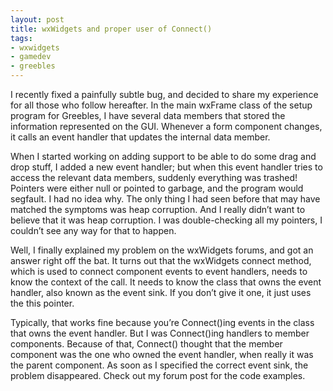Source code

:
```yaml
---
layout: post
title: wxWidgets and proper user of Connect()
tags:
- wxwidgets
- gamedev
- greebles
---
```


I recently fixed a painfully subtle bug, and decided to share my experience for
all those who follow hereafter. In the main wxFrame class of the setup program
for Greebles, I have several data members that stored the information
represented on the GUI. Whenever a form component changes, it calls an event
handler that updates the internal data member.

<!--more-->

When I started working on adding support to be able to do some drag and drop
stuff, I added a new event handler; but when this event handler tries to access
the relevant data members, suddenly everything was trashed! Pointers were
either null or pointed to garbage, and the program would segfault. I had no
idea why. The only thing I had seen before that may have matched the symptoms
was heap corruption. And I really didn’t want to believe that it was heap
corruption. I was double-checking all my pointers, I couldn’t see any way for
that to happen.

Well, I finally explained my problem on the wxWidgets forums, and got an answer
right off the bat. It turns out that the wxWidgets connect method, which is
used to connect component events to event handlers, needs to know the context
of the call. It needs to know the class that owns the event handler, also known
as the event sink. If you don’t give it one, it just uses the this pointer.

Typically, that works fine because you’re Connect()ing events in the class that
owns the event handler. But I was Connect()ing handlers to member components.
Because of that, Connect() thought that the member component was the one who
owned the event handler, when really it was the parent component. As soon as I
specified the correct event sink, the problem disappeared. Check out my forum
post for the code examples.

■ **To do**: Go through the material above and count the lines that include "sink". Give the number alone.

■ **Problem solution**: 2